En réaction à ce partenariat, quelqu'un a proposé l'analogie avec un
éditeur de manuels : il y aurait eu, sans trop de doutes, une levée de
boucliers de la profession immédiate mais là, tout le monde semble s'en
réjouir à l'idée de la promo ainsi obtenue. La plupart n''envisage même
pas les conséquences que cela peut induire à moyen et long termes.


> Rappelez vous que Microsoft, ce n'est pas Sauron dans sa tour avec une
> armée d'orcs. Microsoft, ce sont des milliers de personnes dont la
> plupart sont fières du travail qu'elles réalisent. Beaucoup pensent
> sincèrement faire un travail utile pour la société. Ils sont nombreux à
> avoir des enfants.

Et grand bien leur fasse. En chine aussi beaucoup de gens travaillent,
ont des enfants et sont même parfois (souvent?) fiers du travail qu'ils
réalisent. Dirais-tu que leur modèle ne mérite pas quelques critiques ?

> Qui sommes nous pour les juger ?
Il ne s'agit pas de juger les développeurs et la masse des salariés de
l'entreprise mais plutôt les choix stratégiques (car n'en doutes pas un
instant s'agissant d'une entreprise, qui plus est américaine, cela n'est
qu'une partie de leur stratégie de développement) des dirigeants.



> Le libre existe depuis bien longtemps.
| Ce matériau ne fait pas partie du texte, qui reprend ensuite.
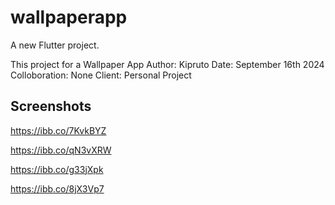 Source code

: # wallpaperapp

A new Flutter project.

This project for a Wallpaper App
Author: Kipruto
Date: September 16th 2024
Colloboration: None
Client: Personal Project

## Screenshots

https://ibb.co/7KvkBYZ

https://ibb.co/qN3vXRW

https://ibb.co/g33jXpk

https://ibb.co/8jX3Vp7
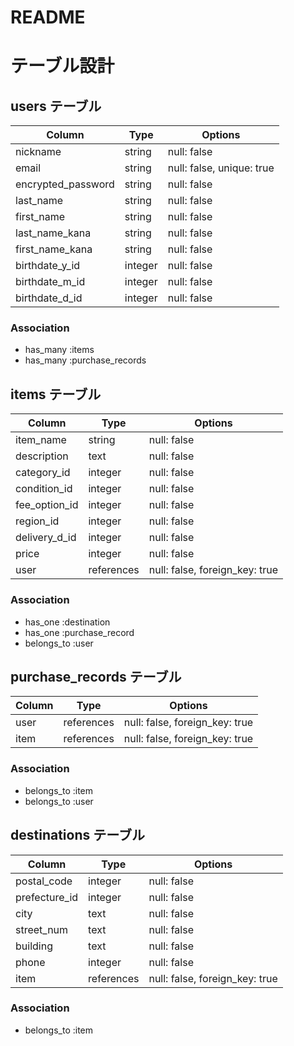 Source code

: # README
# テーブル設計

## users テーブル

| Column             | Type    | Options                   |
| ------------------ | ------- | ------------------------- |
| nickname           | string  | null: false               |
| email              | string  | null: false, unique: true |
| encrypted_password | string  | null: false               |
| last_name          | string  | null: false               |
| first_name         | string  | null: false               |
| last_name_kana     | string  | null: false               |
| first_name_kana    | string  | null: false               |
| birthdate_y_id     | integer | null: false               |
| birthdate_m_id     | integer | null: false               |
| birthdate_d_id     | integer | null: false               |

### Association

- has_many :items
- has_many :purchase_records

## items テーブル

| Column           | Type       | Options                        |
| -----------------| ------     | ------------------------------ |
| item_name        | string     | null: false                    |
| description      | text       | null: false                    |
| category_id      | integer    | null: false                    |
| condition_id     | integer    | null: false                    |
| fee_option_id    | integer    | null: false                    |
| region_id        | integer    | null: false                    |
| delivery_d_id    | integer    | null: false                    |
| price            | integer    | null: false                    |
| user             | references | null: false, foreign_key: true |


### Association

- has_one :destination
- has_one :purchase_record
- belongs_to :user



## purchase_records テーブル

| Column          | Type       | Options                        |
| ----------------| ------     | ------------------------------ |
| user            | references | null: false, foreign_key: true |
| item            | references | null: false, foreign_key: true |

### Association

- belongs_to :item
- belongs_to :user


## destinations テーブル

| Column          | Type       | Options                        |
| ----------------| ------     | ------------------------------ |
| postal_code     | integer    | null: false                    |
| prefecture_id   | integer    | null: false                    |
| city            | text       | null: false                    |
| street_num      | text       | null: false                    |
| building        | text       | null: false                    |
| phone           | integer    | null: false                    |
| item            | references | null: false, foreign_key: true |


### Association

- belongs_to :item
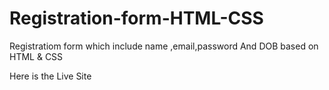 # Registration-form-HTML-CSS

Registratiom form which include name ,email,password And DOB based on HTML & CSS

Here is the Live  Site

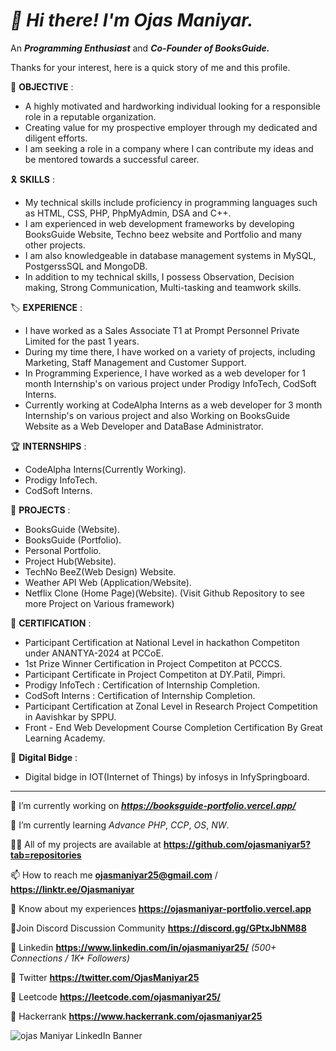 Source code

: # ***👋 Hi there! I'm Ojas Maniyar.***

An ***Programming Enthusiast*** and ***Co-Founder of BooksGuide.***

Thanks for your interest, here is a quick story of me and this profile.


🎯 **OBJECTIVE** :
- A highly motivated and hardworking individual looking for a responsible role in a reputable organization.
- Creating value for my prospective employer through my dedicated and diligent efforts.
- I am seeking a role in a company where I can contribute my ideas and be mentored towards a successful career.


🎗️ **SKILLS** :
- My technical skills include proficiency in programming languages such as HTML, CSS, PHP, PhpMyAdmin, DSA and C++.
-  I am experienced in web development frameworks by developing BooksGuide Website, Techno beez website and Portfolio and many other projects.
-   I am also knowledgeable in database management systems in MySQL, PostgerssSQL and MongoDB.
-    In addition to my technical skills, I possess Observation, Decision making, Strong Communication, Multi-tasking and teamwork skills.


🏷️ **EXPERIENCE** :
- I have worked as a Sales Associate T1 at Prompt Personnel Private Limited for the past 1 years.
-  During my time there, I have worked on a variety of projects, including Marketing, Staff Management and Customer Support.
-   In Programming Experience, I have worked as a web developer for 1 month Internship's on various project under Prodigy InfoTech, CodSoft Interns.
-    Currently working at CodeAlpha Interns as a web developer for 3 month Internship's on various project and also Working on BooksGuide Website as a Web Developer and DataBase Administrator.

🏆 **INTERNSHIPS** : 
- CodeAlpha Interns(Currently Working).
- Prodigy InfoTech.
- CodSoft Interns.


🔎 **PROJECTS** :
- BooksGuide (Website).
- BooksGuide (Portfolio).
- Personal Portfolio.
- Project Hub(Website).
- TechNo BeeZ(Web Design) Website.
- Weather API Web (Application/Website).
- Netflix Clone (Home Page)(Website).
(Visit Github Repository to see more Project on Various framework)


📣 **CERTIFICATION** : 
- Participant Certification at National Level in hackathon Competiton under ANANTYA-2024 at PCCoE.
- 1st Prize Winner Certification in Project Competiton at PCCCS.
- Participant Certificate in Project Competiton at DY.Patil, Pimpri.
- Prodigy InfoTech : Certification of Internship Completion.
- CodSoft Interns : Certification of Internship Completion.
- Participant Certification at Zonal Level in Research Project Competition in Aavishkar by SPPU.
- Front - End Web Development Course Completion Certification By Great Learning Academy.


🥇 **Digital Bidge** : 
- Digital bidge in IOT(Internet of Things) by infosys in InfySpringboard.


------------------------------------------------------------------------------------------------------------------

🔭 I’m currently working on ***https://booksguide-portfolio.vercel.app/***

🌱 I’m currently learning *Advance PHP*, *CCP*, *OS*, *NW*.

👨‍💻 All of my projects are available at **https://github.com/ojasmaniyar5?tab=repositories**

📫 How to reach me **ojasmaniyar25@gmail.com** / **https://linktr.ee/Ojasmaniyar**

📄 Know about my experiences **https://ojasmaniyar-portfolio.vercel.app**

📡Join Discord Discussion Community **https://discord.gg/GPtxJbNM88**

🔗 Linkedin **https://www.linkedin.com/in/ojasmaniyar25/**  *(500+ Connections / 1K+ Followers)*

🔗 Twitter **https://twitter.com/OjasManiyar25**

🔗 Leetcode **https://leetcode.com/ojasmaniyar25/**

🔗 Hackerrank **https://www.hackerrank.com/ojasmaniyar25**

<!---
ojasmaniyar5/ojasmaniyar5 is a ✨ special ✨ repository because its `README.md` (this file) appears on your GitHub profile.
You can click the Preview link to take a look at your changes.
--->
![ojas Maniyar LinkedIn Banner](https://github.com/ojasmaniyar5/ojasmaniyar5/assets/150362990/4df82842-95be-448c-b6b1-003854d483b8)
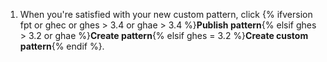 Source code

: 1. When you're satisfied with your new custom pattern, click {% ifversion fpt or ghec or ghes > 3.4 or ghae > 3.4 %}**Publish pattern**{% elsif  ghes > 3.2 or ghae %}**Create pattern**{% elsif ghes = 3.2 %}**Create custom pattern**{% endif %}.
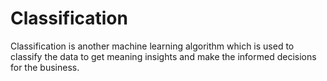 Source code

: # Classification
Classification is another machine learning algorithm which is used to classify the data to get meaning insights and make the informed decisions for the business.

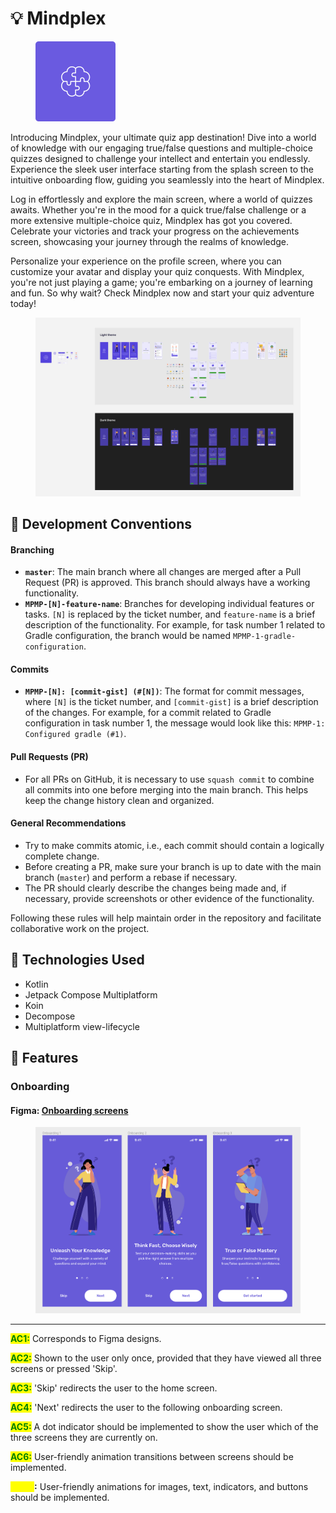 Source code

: # 💡 Mindplex

<div align="left">

<figure><img src=".gitbook/assets/Logo.svg" alt="" width="128"><figcaption></figcaption></figure>

</div>

Introducing Mindplex, your ultimate quiz app destination! Dive into a world of knowledge with our engaging true/false
questions and multiple-choice quizzes designed to challenge your intellect and entertain you endlessly. Experience the
sleek user interface starting from the splash screen to the intuitive onboarding flow, guiding you seamlessly into the
heart of Mindplex.

Log in effortlessly and explore the main screen, where a world of quizzes awaits. Whether you're in the mood for a quick
true/false challenge or a more extensive multiple-choice quiz, Mindplex has got you covered. Celebrate your victories
and track your progress on the achievements screen, showcasing your journey through the realms of knowledge.

Personalize your experience on the profile screen, where you can customize your avatar and display your quiz conquests.
With Mindplex, you're not just playing a game; you're embarking on a journey of learning and fun. So why wait? Check
Mindplex now and start your quiz adventure today!



<figure><img src=".gitbook/assets/image (1).png" alt=""><figcaption></figcaption></figure>

## 📁 Development Conventions

#### Branching

* **`master`**: The main branch where all changes are merged after a Pull Request (PR) is approved. This branch should
  always have a working functionality.
* **`MPMP-[N]-feature-name`**: Branches for developing individual features or tasks. `[N]` is replaced by the ticket
  number, and `feature-name` is a brief description of the functionality. For example, for task number 1 related to
  Gradle configuration, the branch would be named `MPMP-1-gradle-configuration`.

#### Commits

* **`MPMP-[N]: [commit-gist] (#[N])`**: The format for commit messages, where `[N]` is the ticket number,
  and `[commit-gist]` is a brief description of the changes. For example, for a commit related to Gradle configuration
  in task number 1, the message would look like this: `MPMP-1: Configured gradle (#1)`.

#### Pull Requests (PR)

* For all PRs on GitHub, it is necessary to use `squash commit` to combine all commits into one before merging into the
  main branch. This helps keep the change history clean and organized.

#### General Recommendations

* Try to make commits atomic, i.e., each commit should contain a logically complete change.
* Before creating a PR, make sure your branch is up to date with the main branch (`master`) and perform a rebase if
  necessary.
* The PR should clearly describe the changes being made and, if necessary, provide screenshots or other evidence of the
  functionality.

Following these rules will help maintain order in the repository and facilitate collaborative work on the project.

## 🚀 Technologies Used

* Kotlin
* Jetpack Compose Multiplatform
* Koin
* Decompose
* Multiplatform view-lifecycle

## 📱 Features

### Onboarding

#### Figma: [Onboarding screens](https://www.figma.com/file/iI2ctMyZwWFNMbFcYsbk9q/Mindplex?type=design\&node-id=0-460\&mode=design\&t=27bRTu2XvkRIwMDj-4)

<figure><img src=".gitbook/assets/image.png" alt=""><figcaption></figcaption></figure>

***

<mark style="color:green;">**AC1:**</mark> Corresponds to Figma designs.

<mark style="color:green;">**AC2:**</mark> Shown to the user only once, provided that they have viewed all three screens
or pressed 'Skip'.

<mark style="color:green;">**AC3:**</mark> 'Skip' redirects the user to the home screen.

<mark style="color:green;">**AC4:**</mark> 'Next' redirects the user to the following onboarding screen.

<mark style="color:green;">**AC5:**</mark> A dot indicator should be implemented to show the user which of the three
screens they are currently on.

<mark style="color:green;">**AC6:**</mark> User-friendly animation transitions between screens should be implemented.

<mark style="color:yellow;">**OAC7**</mark>**:** User-friendly animations for images, text, indicators, and buttons
should be implemented.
Le projet GNU date de 1983. À
> l'époque, Microsoft était une société naine, sur qui beaucoup n'auraient
> pas investi un kopeck. Pourquoi le libre n'a pas plus pris ? Ne sommes
> nous pas, nous, acteurs du libre, responsable de ce retard ? Face à un
> partenariat comme celui de microsoft, sommes nous capable de proposer
> une offre libre cohérente ? De proposer un accompagnement des
> enseignants via des MOOC de formation à LibreOffice ? De proposer un
> poste de travail libre suivi et cohérent ? N'avons nous pas, acteur du
> libre, un problème avec cette armée mexicaine où tout le monde est chef
> ? Il est plus facile de blamer un ennemi qui serait responsable de tout
> que de faire l'examen de ses failles.

Microsoft a réussi surtout parce qu'il s'agit d'une entreprise qui a usé
habillement de marketing et a su développer son activité. Personne ne
peut le nier ni même sa grande part dans la démocratisation de
l'informatique. Le projet GNU n'a pas la même visée et se développe
justement plus selon ta 2ème citation. Mais cela prend du temps. Cela
dit RedHat se porte plutôt bien semble-t-il ?

> Pourrions nous arrêter de blâmer Microsoft et nous concentrer sur ce que
> nous pourrions faire pour vraiment apporter des solutions efficaces aux
> établissements scolaires ?

Là je suis d'accord, et je n'ai pas de solutions/propositions à apporter
pour le moment, mais je trouve aussi que cette liste manque un peu
d'actions. Je n'ai malheureusement pas beaucoup de temps à y consacrer
actuellement.

> Voilà, c'est pour toute ces raisons que malgré mon attachement à
> l'APRIL, malgré mes signatures à tous les appels contre les brevets
> logiciels, je n'ai pas signé la dernière pétition de l'APRIL. Par ce que
> je la crois contre productive.

C'est ton droit et il n'y a aucun souci avec cela de mon point de vue.
En espérant t'avoir répondu de façon claire.